Normal Approximation for Stochastic Gradient Descent via Non-Asymptotic Rates of Martingale CLT

TL;DR

This paper establishes explicit non-asymptotic convergence rates for the normal approximation of averaged stochastic gradient descent (SGD) using a novel martingale CLT, enabling more accurate confidence intervals and hypothesis tests.

Contribution

It introduces a non-asymptotic martingale CLT with explicit rates and applies it to analyze the convergence of averaged SGD to a normal distribution.

Findings

Explicit non-asymptotic rates for multivariate martingale CLT.

Convergence rates for averaged SGD to a normal distribution.
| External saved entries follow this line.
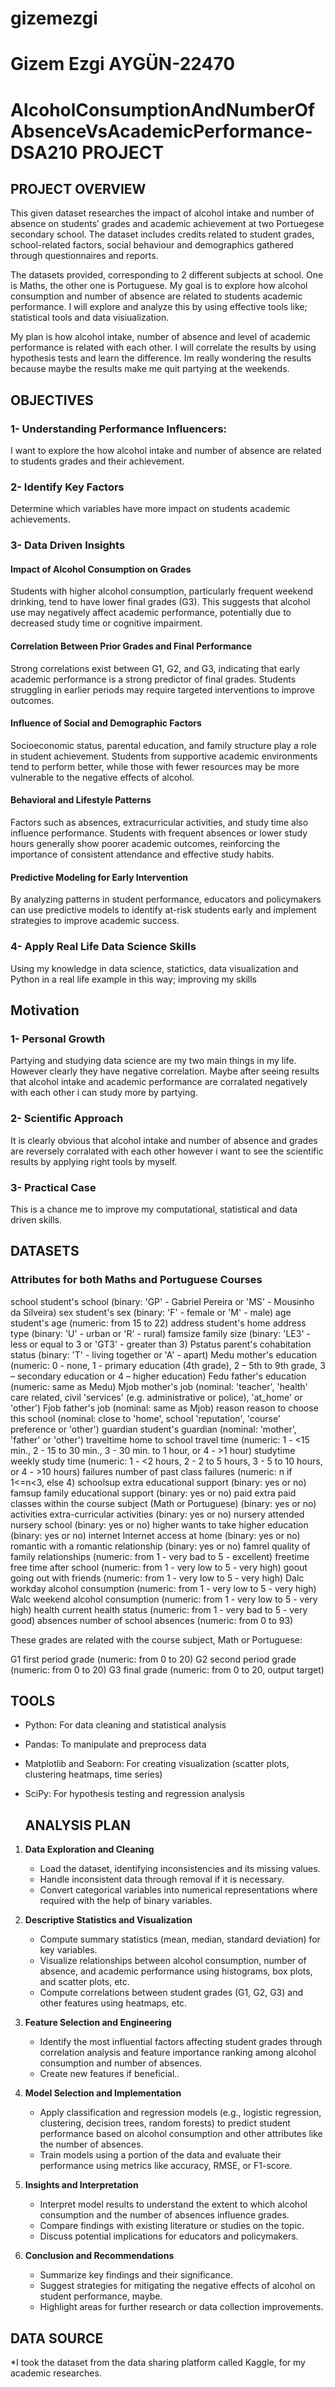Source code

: # gizemezgi
# Gizem Ezgi AYGÜN-22470  
# AlcoholConsumptionAndNumberOfAbsenceVsAcademicPerformance-DSA210 PROJECT  

## PROJECT OVERVIEW  
This given dataset researches the impact of alcohol intake and number of absence on students’ grades and academic achievement at two Portuegese secondary school. The dataset includes credits related to student grades, school-related factors, social behaviour and demographics gathered through questionnaires and reports.  

The datasets provided, corresponding to 2 different subjects at school. One is Maths, the other one is Portuguese. My goal is to explore how alcohol consumption and number of absence are related to students academic performance. I will explore and analyze this by using effective tools like; statistical tools and data visiualization.  

My plan is how alcohol intake, number of absence and level of academic performance is related with each other. I will correlate the results by using hypothesis tests and learn the difference. Im really wondering the results because maybe the results make me quit partying at the weekends.  

## OBJECTIVES  

### 1- Understanding Performance Influencers:  
I want to explore the how alcohol intake and number of absence are related to students grades and their achievement.  

### 2- Identify Key Factors  
Determine which variables have more impact on students academic achievements.  

### 3- Data Driven Insights  

#### Impact of Alcohol Consumption on Grades  
Students with higher alcohol consumption, particularly frequent weekend drinking, tend to have lower final grades (G3). This suggests that alcohol use may negatively affect academic performance, potentially due to decreased study time or cognitive impairment.  

#### Correlation Between Prior Grades and Final Performance  
Strong correlations exist between G1, G2, and G3, indicating that early academic performance is a strong predictor of final grades. Students struggling in earlier periods may require targeted interventions to improve outcomes.  

#### Influence of Social and Demographic Factors  
Socioeconomic status, parental education, and family structure play a role in student achievement. Students from supportive academic environments tend to perform better, while those with fewer resources may be more vulnerable to the negative effects of alcohol.  

#### Behavioral and Lifestyle Patterns  
Factors such as absences, extracurricular activities, and study time also influence performance. Students with frequent absences or lower study hours generally show poorer academic outcomes, reinforcing the importance of consistent attendance and effective study habits.  

#### Predictive Modeling for Early Intervention  
By analyzing patterns in student performance, educators and policymakers can use predictive models to identify at-risk students early and implement strategies to improve academic success.  

### 4- Apply Real Life Data Science Skills  
Using my knowledge in data science, statictics, data visualization and Python in a real life example in this way; improving my skills  

## Motivation  

### 1- Personal Growth  
Partying and studying data science are my two main things in my life. However clearly they have negative correlation. Maybe after seeing results that alcohol intake and academic performance are corralated negatively with each other i can study more by partying.  

### 2- Scientific Approach  
It is clearly obvious that alcohol intake and number of absence and grades are reversely corralated with each other however i want to see the scientific results by applying right tools by myself.  

### 3- Practical Case  
This is a chance me to improve my computational, statistical and data driven skills.  

## DATASETS  

### Attributes for both Maths and Portuguese Courses  

school student's school (binary: 'GP' - Gabriel Pereira or 'MS' - Mousinho da Silveira) sex student's sex (binary: 'F' - female or 'M' - male) age student's age (numeric: from 15 to 22) address student's home address type (binary: 'U' - urban or 'R' - rural) famsize family size (binary: 'LE3' - less or equal to 3 or 'GT3' - greater than 3) Pstatus parent's cohabitation status (binary: 'T' - living together or 'A' - apart) Medu mother's education (numeric: 0 - none, 1 - primary education (4th grade), 2 – 5th to 9th grade, 3 – secondary education or 4 – higher education) Fedu father's education (numeric: same as Medu) Mjob mother's job (nominal: 'teacher', 'health' care related, civil 'services' (e.g. administrative or police), 'at_home' or 'other') Fjob father's job (nominal: same as Mjob) reason reason to choose this school (nominal: close to 'home', school 'reputation', 'course' preference or 'other') guardian student's guardian (nominal: 'mother', 'father' or 'other') traveltime home to school travel time (numeric: 1 - <15 min., 2 - 15 to 30 min., 3 - 30 min. to 1 hour, or 4 - >1 hour) studytime weekly study time (numeric: 1 - <2 hours, 2 - 2 to 5 hours, 3 - 5 to 10 hours, or 4 - >10 hours) failures number of past class failures (numeric: n if 1<=n<3, else 4) schoolsup extra educational support (binary: yes or no) famsup family educational support (binary: yes or no) paid extra paid classes within the course subject (Math or Portuguese) (binary: yes or no) activities extra-curricular activities (binary: yes or no) nursery attended nursery school (binary: yes or no) higher wants to take higher education (binary: yes or no) internet Internet access at home (binary: yes or no) romantic with a romantic relationship (binary: yes or no) famrel quality of family relationships (numeric: from 1 - very bad to 5 - excellent) freetime free time after school (numeric: from 1 - very low to 5 - very high) goout going out with friends (numeric: from 1 - very low to 5 - very high) Dalc workday alcohol consumption (numeric: from 1 - very low to 5 - very high) Walc weekend alcohol consumption (numeric: from 1 - very low to 5 - very high) health current health status (numeric: from 1 - very bad to 5 - very good) absences number of school absences (numeric: from 0 to 93)




These grades are related with the course subject, Math or Portuguese:  

G1 first period grade (numeric: from 0 to 20) G2 second period grade (numeric: from 0 to 20) G3 final grade (numeric: from 0 to 20, output target)



## TOOLS  

- Python: For data cleaning and statistical analysis  
- Pandas: To manipulate and preprocess data  
- Matplotlib and Seaborn: For creating visualization (scatter plots, clustering heatmaps, time series)  
- SciPy: For hypothesis testing and regression analysis  

  ## ANALYSIS PLAN  

1. **Data Exploration and Cleaning**  
   - Load the dataset, identifying inconsistencies and its missing values.  
   - Handle inconsistent data through removal if it is necessary.  
   - Convert categorical variables into numerical representations where required with the help of binary variables.

2. **Descriptive Statistics and Visualization**  
   - Compute summary statistics (mean, median, standard deviation) for key variables.  
   - Visualize relationships between alcohol consumption, number of absence, and academic performance using histograms, box plots, and scatter plots, etc.  
   - Compute correlations between student grades (G1, G2, G3) and other features using heatmaps, etc.

3. **Feature Selection and Engineering**  
   - Identify the most influential factors affecting student grades through correlation analysis and feature importance ranking among alcohol consumption and number of absences.  
   - Create new features if beneficial..

4. **Model Selection and Implementation**  
   - Apply classification and regression models (e.g., logistic regression, clustering, decision trees, random forests) to predict student performance based on alcohol consumption and other attributes like the number of absences.  
   - Train models using a portion of the data and evaluate their performance using metrics like accuracy, RMSE, or F1-score.

5. **Insights and Interpretation**  
   - Interpret model results to understand the extent to which alcohol consumption and the number of absences influence grades.  
   - Compare findings with existing literature or studies on the topic.  
   - Discuss potential implications for educators and policymakers.

6. **Conclusion and Recommendations**  
   - Summarize key findings and their significance.  
   - Suggest strategies for mitigating the negative effects of alcohol on student performance, maybe.  
   - Highlight areas for further research or data collection improvements.

## DATA SOURCE  
*I took the dataset from the data sharing platform called Kaggle, for my academic researches.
Implications for confidence intervals and hypothesis testing with SGD.

Abstract

We provide non-asymptotic convergence rates of the Polyak-Ruppert averaged stochastic gradient descent (SGD) to a normal random vector for a class of twice-differentiable test functions. A crucial intermediate step is proving a non-asymptotic martingale central limit theorem (CLT), i.e., establishing the rates of convergence of a multivariate martingale difference sequence to a normal random vector, which might be of independent interest. We obtain the explicit rates for the multivariate martingale CLT using a combination of Stein's method and Lindeberg's argument, which is then used in conjunction with a non-asymptotic analysis of averaged SGD proposed in [PJ92]. Our results have potentially interesting consequences for computing confidence intervals for parameter estimation with SGD and constructing hypothesis tests with SGD that are valid in a non-asymptotic sense.